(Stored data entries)
==================================================
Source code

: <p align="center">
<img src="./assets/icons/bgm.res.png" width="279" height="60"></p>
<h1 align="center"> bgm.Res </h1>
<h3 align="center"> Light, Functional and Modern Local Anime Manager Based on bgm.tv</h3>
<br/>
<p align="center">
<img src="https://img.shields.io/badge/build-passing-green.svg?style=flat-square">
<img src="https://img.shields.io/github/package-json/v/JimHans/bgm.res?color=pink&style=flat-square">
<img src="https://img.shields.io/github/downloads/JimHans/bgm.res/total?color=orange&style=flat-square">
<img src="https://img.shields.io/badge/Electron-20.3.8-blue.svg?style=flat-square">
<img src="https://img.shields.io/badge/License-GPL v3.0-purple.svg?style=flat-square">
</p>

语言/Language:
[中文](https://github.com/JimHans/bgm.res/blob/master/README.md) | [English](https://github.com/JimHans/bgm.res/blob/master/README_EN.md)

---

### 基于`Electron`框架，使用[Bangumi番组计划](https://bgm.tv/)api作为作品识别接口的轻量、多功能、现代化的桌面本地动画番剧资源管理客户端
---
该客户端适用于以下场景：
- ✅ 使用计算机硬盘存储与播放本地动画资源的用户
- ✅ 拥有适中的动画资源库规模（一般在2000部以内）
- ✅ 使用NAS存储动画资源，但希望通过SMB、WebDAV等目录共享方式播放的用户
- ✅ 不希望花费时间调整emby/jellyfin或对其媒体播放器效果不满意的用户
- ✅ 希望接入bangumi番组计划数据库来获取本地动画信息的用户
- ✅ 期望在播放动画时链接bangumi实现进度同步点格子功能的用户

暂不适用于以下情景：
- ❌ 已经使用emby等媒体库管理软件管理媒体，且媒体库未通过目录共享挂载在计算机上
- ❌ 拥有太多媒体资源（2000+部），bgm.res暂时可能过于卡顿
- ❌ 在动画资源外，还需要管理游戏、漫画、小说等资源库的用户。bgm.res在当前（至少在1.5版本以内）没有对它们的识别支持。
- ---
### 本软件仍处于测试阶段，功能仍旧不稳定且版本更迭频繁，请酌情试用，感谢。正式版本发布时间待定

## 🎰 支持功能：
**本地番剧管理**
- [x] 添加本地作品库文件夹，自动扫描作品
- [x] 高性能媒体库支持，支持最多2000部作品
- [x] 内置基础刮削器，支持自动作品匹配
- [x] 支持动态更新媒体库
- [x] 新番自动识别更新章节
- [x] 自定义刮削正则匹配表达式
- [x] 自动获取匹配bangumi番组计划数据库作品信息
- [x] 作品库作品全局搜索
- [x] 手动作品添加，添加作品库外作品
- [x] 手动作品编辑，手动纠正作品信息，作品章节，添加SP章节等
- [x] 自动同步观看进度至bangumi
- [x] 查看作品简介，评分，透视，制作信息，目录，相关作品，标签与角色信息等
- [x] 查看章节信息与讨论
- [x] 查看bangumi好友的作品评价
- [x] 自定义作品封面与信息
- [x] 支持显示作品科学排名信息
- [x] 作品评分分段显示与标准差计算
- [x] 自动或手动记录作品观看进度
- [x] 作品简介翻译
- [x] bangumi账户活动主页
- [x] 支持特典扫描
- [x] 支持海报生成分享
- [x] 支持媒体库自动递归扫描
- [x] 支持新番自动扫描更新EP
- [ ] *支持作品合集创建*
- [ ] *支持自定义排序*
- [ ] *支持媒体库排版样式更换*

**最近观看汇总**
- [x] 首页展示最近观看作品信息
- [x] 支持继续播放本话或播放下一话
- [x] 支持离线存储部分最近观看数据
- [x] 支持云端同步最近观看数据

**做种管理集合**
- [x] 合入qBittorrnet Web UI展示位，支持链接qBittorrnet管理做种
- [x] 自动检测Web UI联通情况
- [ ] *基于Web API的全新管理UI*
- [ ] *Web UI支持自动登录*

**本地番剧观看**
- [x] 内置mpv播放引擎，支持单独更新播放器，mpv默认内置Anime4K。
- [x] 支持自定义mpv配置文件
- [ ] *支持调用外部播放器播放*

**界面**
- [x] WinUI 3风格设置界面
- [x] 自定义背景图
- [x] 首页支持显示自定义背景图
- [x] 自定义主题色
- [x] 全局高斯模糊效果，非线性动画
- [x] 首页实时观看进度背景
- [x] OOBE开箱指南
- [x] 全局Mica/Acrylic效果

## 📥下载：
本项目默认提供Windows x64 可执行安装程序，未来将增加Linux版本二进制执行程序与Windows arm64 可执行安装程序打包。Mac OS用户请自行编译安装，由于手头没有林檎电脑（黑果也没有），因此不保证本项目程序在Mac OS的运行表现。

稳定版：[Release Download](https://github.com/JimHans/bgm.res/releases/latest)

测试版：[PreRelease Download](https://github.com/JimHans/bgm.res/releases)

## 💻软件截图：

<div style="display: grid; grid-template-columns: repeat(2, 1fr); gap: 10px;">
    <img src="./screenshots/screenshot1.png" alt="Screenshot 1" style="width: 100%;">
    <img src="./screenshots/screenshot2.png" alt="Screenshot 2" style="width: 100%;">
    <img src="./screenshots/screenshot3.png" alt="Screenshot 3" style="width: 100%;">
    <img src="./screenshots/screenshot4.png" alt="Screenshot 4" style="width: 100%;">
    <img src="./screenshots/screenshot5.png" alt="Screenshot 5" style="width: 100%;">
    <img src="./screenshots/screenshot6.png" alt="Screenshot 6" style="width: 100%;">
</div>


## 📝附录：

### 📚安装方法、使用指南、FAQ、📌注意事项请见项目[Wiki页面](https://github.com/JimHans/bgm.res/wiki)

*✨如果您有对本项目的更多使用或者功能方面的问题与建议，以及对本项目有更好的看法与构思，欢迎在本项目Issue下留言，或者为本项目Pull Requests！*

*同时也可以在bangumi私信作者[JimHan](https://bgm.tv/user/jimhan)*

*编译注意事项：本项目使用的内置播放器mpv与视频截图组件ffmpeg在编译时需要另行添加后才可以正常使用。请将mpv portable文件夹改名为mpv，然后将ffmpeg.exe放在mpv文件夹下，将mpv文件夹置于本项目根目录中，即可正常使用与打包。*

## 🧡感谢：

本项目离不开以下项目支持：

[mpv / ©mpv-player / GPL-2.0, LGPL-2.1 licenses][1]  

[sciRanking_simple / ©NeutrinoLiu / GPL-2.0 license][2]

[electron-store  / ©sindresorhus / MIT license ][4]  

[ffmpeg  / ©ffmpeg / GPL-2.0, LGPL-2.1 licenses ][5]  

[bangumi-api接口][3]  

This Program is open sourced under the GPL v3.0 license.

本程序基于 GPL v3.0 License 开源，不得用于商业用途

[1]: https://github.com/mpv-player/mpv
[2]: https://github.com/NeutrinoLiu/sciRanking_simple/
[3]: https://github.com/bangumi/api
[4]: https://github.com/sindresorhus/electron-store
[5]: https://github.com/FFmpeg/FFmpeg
==================================================
• [What to work on] Each entry must be retyped exactly as it was written above.

• [Answer space]
Source code

: <p align="center">
<img src="./assets/icons/bgm.res.png" width="279" height="60"></p>
<h1 align="center"> bgm.Res </h1>
<h3 align="center"> Light, Functional and Modern Local Anime Manager Based on bgm.tv</h3>
<br/>
<p align="center">
<img src="https://img.shields.io/badge/build-passing-green.svg?style=flat-square">
<img src="https://img.shields.io/github/package-json/v/JimHans/bgm.res?color=pink&style=flat-square">
<img src="https://img.shields.io/github/downloads/JimHans/bgm.res/total?color=orange&style=flat-square">
<img src="https://img.shields.io/badge/Electron-20.3.8-blue.svg?style=flat-square">
<img src="https://img.shields.io/badge/License-GPL v3.0-purple.svg?style=flat-square">
</p>

语言/Language:
[中文](https://github.com/JimHans/bgm.res/blob/master/README.md) | [English](https://github.com/JimHans/bgm.res/blob/master/README_EN.md)

---

### 基于`Electron`框架，使用[Bangumi番组计划](https://bgm.tv/)api作为作品识别接口的轻量、多功能、现代化的桌面本地动画番剧资源管理客户端
---
该客户端适用于以下场景：
- ✅ 使用计算机硬盘存储与播放本地动画资源的用户
- ✅ 拥有适中的动画资源库规模（一般在2000部以内）
- ✅ 使用NAS存储动画资源，但希望通过SMB、WebDAV等目录共享方式播放的用户
- ✅ 不希望花费时间调整emby/jellyfin或对其媒体播放器效果不满意的用户
- ✅ 希望接入bangumi番组计划数据库来获取本地动画信息的用户
- ✅ 期望在播放动画时链接bangumi实现进度同步点格子功能的用户

暂不适用于以下情景：
- ❌ 已经使用emby等媒体库管理软件管理媒体，且媒体库未通过目录共享挂载在计算机上
- ❌ 拥有太多媒体资源（2000+部），bgm.res暂时可能过于卡顿
- ❌ 在动画资源外，还需要管理游戏、漫画、小说等资源库的用户。bgm.res在当前（至少在1.5版本以内）没有对它们的识别支持。
- ---
### 本软件仍处于测试阶段，功能仍旧不稳定且版本更迭频繁，请酌情试用，感谢。正式版本发布时间待定

## 🎰 支持功能：
**本地番剧管理**
- [x] 添加本地作品库文件夹，自动扫描作品
- [x] 高性能媒体库支持，支持最多2000部作品
- [x] 内置基础刮削器，支持自动作品匹配
- [x] 支持动态更新媒体库
- [x] 新番自动识别更新章节
- [x] 自定义刮削正则匹配表达式
- [x] 自动获取匹配bangumi番组计划数据库作品信息
- [x] 作品库作品全局搜索
- [x] 手动作品添加，添加作品库外作品
- [x] 手动作品编辑，手动纠正作品信息，作品章节，添加SP章节等
- [x] 自动同步观看进度至bangumi
- [x] 查看作品简介，评分，透视，制作信息，目录，相关作品，标签与角色信息等
- [x] 查看章节信息与讨论
- [x] 查看bangumi好友的作品评价
- [x] 自定义作品封面与信息
- [x] 支持显示作品科学排名信息
- [x] 作品评分分段显示与标准差计算
- [x] 自动或手动记录作品观看进度
- [x] 作品简介翻译
- [x] bangumi账户活动主页
- [x] 支持特典扫描
- [x] 支持海报生成分享
- [x] 支持媒体库自动递归扫描
- [x] 支持新番自动扫描更新EP
- [ ] *支持作品合集创建*
- [ ] *支持自定义排序*
- [ ] *支持媒体库排版样式更换*

**最近观看汇总**
- [x] 首页展示最近观看作品信息
- [x] 支持继续播放本话或播放下一话
- [x] 支持离线存储部分最近观看数据
- [x] 支持云端同步最近观看数据

**做种管理集合**
- [x] 合入qBittorrnet Web UI展示位，支持链接qBittorrnet管理做种
- [x] 自动检测Web UI联通情况
- [ ] *基于Web API的全新管理UI*
- [ ] *Web UI支持自动登录*

**本地番剧观看**
- [x] 内置mpv播放引擎，支持单独更新播放器，mpv默认内置Anime4K。
- [x] 支持自定义mpv配置文件
- [ ] *支持调用外部播放器播放*

**界面**
- [x] WinUI 3风格设置界面
- [x] 自定义背景图
- [x] 首页支持显示自定义背景图
- [x] 自定义主题色
- [x] 全局高斯模糊效果，非线性动画
- [x] 首页实时观看进度背景
- [x] OOBE开箱指南
- [x] 全局Mica/Acrylic效果

## 📥下载：
本项目默认提供Windows x64 可执行安装程序，未来将增加Linux版本二进制执行程序与Windows arm64 可执行安装程序打包。Mac OS用户请自行编译安装，由于手头没有林檎电脑（黑果也没有），因此不保证本项目程序在Mac OS的运行表现。

稳定版：[Release Download](https://github.com/JimHans/bgm.res/releases/latest)

测试版：[PreRelease Download](https://github.com/JimHans/bgm.res/releases)

## 💻软件截图：

<div style="display: grid; grid-template-columns: repeat(2, 1fr); gap: 10px;">
    <img src="./screenshots/screenshot1.png" alt="Screenshot 1" style="width: 100%;">
    <img src="./screenshots/screenshot2.png" alt="Screenshot 2" style="width: 100%;">
    <img src="./screenshots/screenshot3.png" alt="Screenshot 3" style="width: 100%;">
    <img src="./screenshots/screenshot4.png" alt="Screenshot 4" style="width: 100%;">
    <img src="./screenshots/screenshot5.png" alt="Screenshot 5" style="width: 100%;">
    <img src="./screenshots/screenshot6.png" alt="Screenshot 6" style="width: 100%;">
</div>


## 📝附录：

### 📚安装方法、使用指南、FAQ、📌注意事项请见项目[Wiki页面](https://github.com/JimHans/bgm.res/wiki)

*✨如果您有对本项目的更多使用或者功能方面的问题与建议，以及对本项目有更好的看法与构思，欢迎在本项目Issue下留言，或者为本项目Pull Requests！*

*同时也可以在bangumi私信作者[JimHan](https://bgm.tv/user/jimhan)*

*编译注意事项：本项目使用的内置播放器mpv与视频截图组件ffmpeg在编译时需要另行添加后才可以正常使用。请将mpv portable文件夹改名为mpv，然后将ffmpeg.exe放在mpv文件夹下，将mpv文件夹置于本项目根目录中，即可正常使用与打包。*

## 🧡感谢：

本项目离不开以下项目支持：

[mpv / ©mpv-player / GPL-2.0, LGPL-2.1 licenses][1]  

[sciRanking_simple / ©NeutrinoLiu / GPL-2.0 license][2]

[electron-store  / ©sindresorhus / MIT license ][4]  

[ffmpeg  / ©ffmpeg / GPL-2.0, LGPL-2.1 licenses ][5]  

[bangumi-api接口][3]  

This Program is open sourced under the GPL v3.0 license.

本程序基于 GPL v3.0 License 开源，不得用于商业用途

[1]: https://github.com/mpv-player/mpv
[2]: https://github.com/NeutrinoLiu/sciRanking_simple/
[3]: https://github.com/bangumi/api
[4]: https://github.com/sindresorhus/electron-store
[5]: https://github.com/FFmpeg/FFmpeg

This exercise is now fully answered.